What do I mean by ‘conversation’?

When I talk about conversation, I am talking about creating a meaningful and engaging connection with another person.  I like Judith Glaser’s definition from her book ‘Conversational Intelligence‘:

Conversations evolve and impact the way we connect, engage, interact, and influence others, enabling us to shape reality, mind-sets, events, and outcomes in a collaborative way.

Judith does a great job of describing much more than the spoken words.  We have the power to shape mind-sets and realities, to reach agreement on a new perspective.

I was introduced to the importance of conversations by my first coach, Scott Blessing.  In one of our early conversations, Scott told me: ‘My success as a leader is a factor of the conversations I am having, not having and how I am having them’.  I quickly learned he was right.  And for me, it is more about the conversations I am not having.

Missing conversations

These are conversations I know I need or want to have but the time never seems right.  They are the ones where the risk of a negative outcome is high.  They are better left unsaid or delayed until the time is right.  The problem is it never gets any easier and some conversations never happen.
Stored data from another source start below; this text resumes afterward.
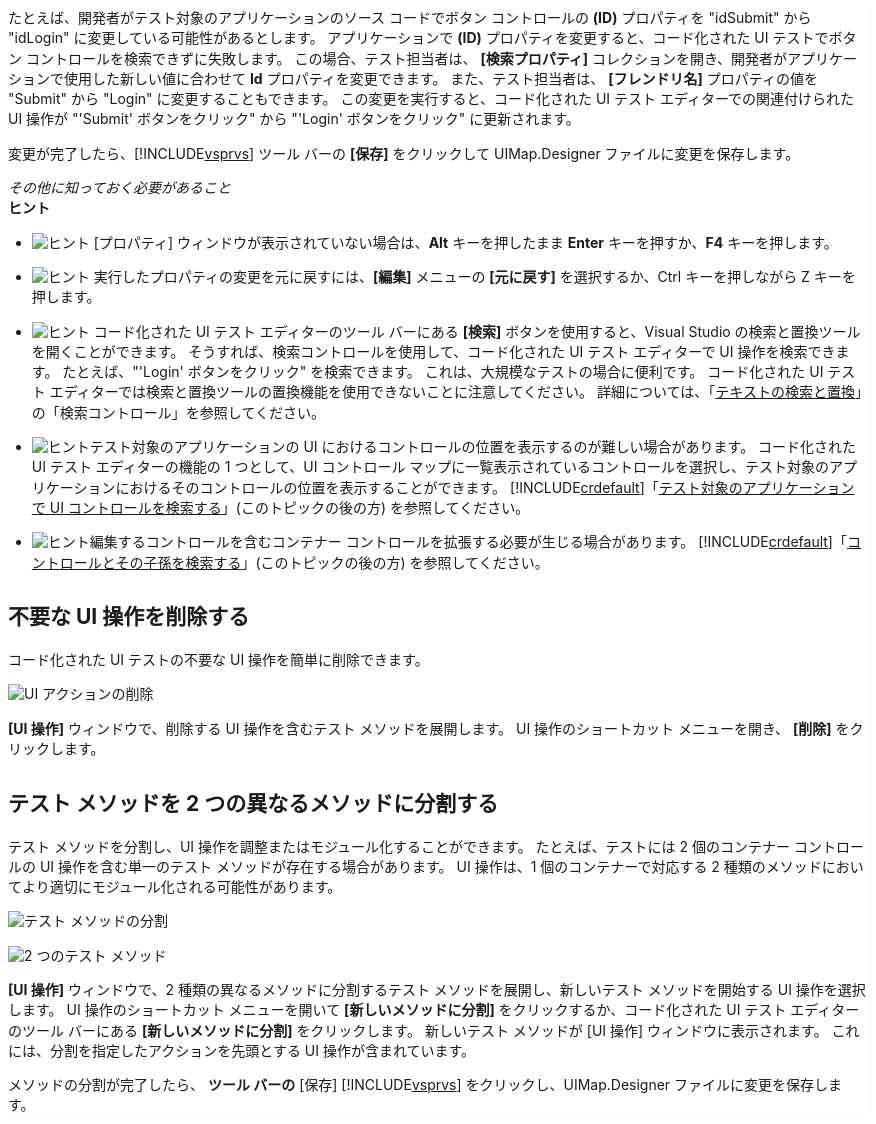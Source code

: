  たとえば、開発者がテスト対象のアプリケーションのソース コードでボタン コントロールの **(ID)** プロパティを "idSubmit" から "idLogin" に変更している可能性があるとします。 アプリケーションで **(ID)** プロパティを変更すると、コード化された UI テストでボタン コントロールを検索できずに失敗します。 この場合、テスト担当者は、 **[検索プロパティ]** コレクションを開き、開発者がアプリケーションで使用した新しい値に合わせて **Id** プロパティを変更できます。 また、テスト担当者は、 **[フレンドリ名]** プロパティの値を "Submit" から "Login" に変更することもできます。 この変更を実行すると、コード化された UI テスト エディターでの関連付けられた UI 操作が "'Submit' ボタンをクリック" から "'Login' ボタンをクリック" に更新されます。  
  
 変更が完了したら、[!INCLUDE[vsprvs](../includes/vsprvs-md.md)] ツール バーの **[保存]** をクリックして UIMap.Designer ファイルに変更を保存します。  
  
 *その他に知っておく必要があること*  
 **ヒント**  
  
-   ![ヒント](../test/media/tip.png "ヒント") [プロパティ] ウィンドウが表示されていない場合は、**Alt** キーを押したまま **Enter** キーを押すか、**F4** キーを押します。  
  
-   ![ヒント](../test/media/tip.png "ヒント") 実行したプロパティの変更を元に戻すには、**[編集]** メニューの **[元に戻す]** を選択するか、Ctrl キーを押しながら Z キーを押します。  
  
-   ![ヒント](../test/media/tip.png "ヒント") コード化された UI テスト エディターのツール バーにある **[検索]** ボタンを使用すると、Visual Studio の検索と置換ツールを開くことができます。 そうすれば、検索コントロールを使用して、コード化された UI テスト エディターで UI 操作を検索できます。 たとえば、"'Login' ボタンをクリック" を検索できます。 これは、大規模なテストの場合に便利です。 コード化された UI テスト エディターでは検索と置換ツールの置換機能を使用できないことに注意してください。 詳細については、「[テキストの検索と置換](../ide/finding-and-replacing-text.md)」の「検索コントロール」を参照してください。  
  
-   ![ヒント](../test/media/tip.png "ヒント")テスト対象のアプリケーションの UI におけるコントロールの位置を表示するのが難しい場合があります。 コード化された UI テスト エディターの機能の 1 つとして、UI コントロール マップに一覧表示されているコントロールを選択し、テスト対象のアプリケーションにおけるそのコントロールの位置を表示することができます。 [!INCLUDE[crdefault](../includes/crdefault-md.md)]「[テスト対象のアプリケーションで UI コントロールを検索する](#CodedUITestEditor_LocateUIControl)」(このトピックの後の方) を参照してください。  
  
-   ![ヒント](../test/media/tip.png "ヒント")編集するコントロールを含むコンテナー コントロールを拡張する必要が生じる場合があります。 [!INCLUDE[crdefault](../includes/crdefault-md.md)]「[コントロールとその子孫を検索する](#CodedUITestEditor_LocateDecendants)」(このトピックの後の方) を参照してください。  
  
##  <a name="CodedUITestEditor_DeleteUIActions"></a>不要な UI 操作を削除する  
 コード化された UI テストの不要な UI 操作を簡単に削除できます。  
  
 ![UI アクションの削除](../test/media/codeduideleteuiaction.png "CodedUIDeleteUIAction")  
  
 **[UI 操作]** ウィンドウで、削除する UI 操作を含むテスト メソッドを展開します。 UI 操作のショートカット メニューを開き、 **[削除]** をクリックします。  
  
##  <a name="CodedUITestEditor_SplitMethods"></a> テスト メソッドを 2 つの異なるメソッドに分割する  
 テスト メソッドを分割し、UI 操作を調整またはモジュール化することができます。 たとえば、テストには 2 個のコンテナー コントロールの UI 操作を含む単一のテスト メソッドが存在する場合があります。 UI 操作は、1 個のコンテナーで対応する 2 種類のメソッドにおいてより適切にモジュール化される可能性があります。  
  
 ![テスト メソッドの分割](../test/media/codeduitestsplitmethod1.png "CodedUITestSplitMethod1")  
  
 ![2 つのテスト メソッド](../test/media/codeduitestsplitmethod2.png "CodedUITestSplitMethod2")  
  
 **[UI 操作]** ウィンドウで、2 種類の異なるメソッドに分割するテスト メソッドを展開し、新しいテスト メソッドを開始する UI 操作を選択します。 UI 操作のショートカット メニューを開いて **[新しいメソッドに分割]** をクリックするか、コード化された UI テスト エディターのツール バーにある **[新しいメソッドに分割]** をクリックします。 新しいテスト メソッドが [UI 操作] ウィンドウに表示されます。 これには、分割を指定したアクションを先頭とする UI 操作が含まれています。  
  
 メソッドの分割が完了したら、 **ツール バーの** [保存] [!INCLUDE[vsprvs](../includes/vsprvs-md.md)] をクリックし、UIMap.Designer ファイルに変更を保存します。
A story comes to mind to illustrate the impact of missing conversations.  An under-performing colleague was let go when we faced a reduction in staffing levels.  Nobody was surprised, except this person.  He hadn’t been told he was under-performing and he didn’t get a chance to do something about it.  I assume he was never told so as not to upset him.

I invite you to reflect on your missing conversations.  If you are like me, I bet you can name a few.  What is the impact of not having that conversation?  Will it get easier or harder if you continue to not have it?  Is this the time to be courageous and say what needs to be said?

I am working on this.  It isn’t easy, but it is also not as hard as I expected.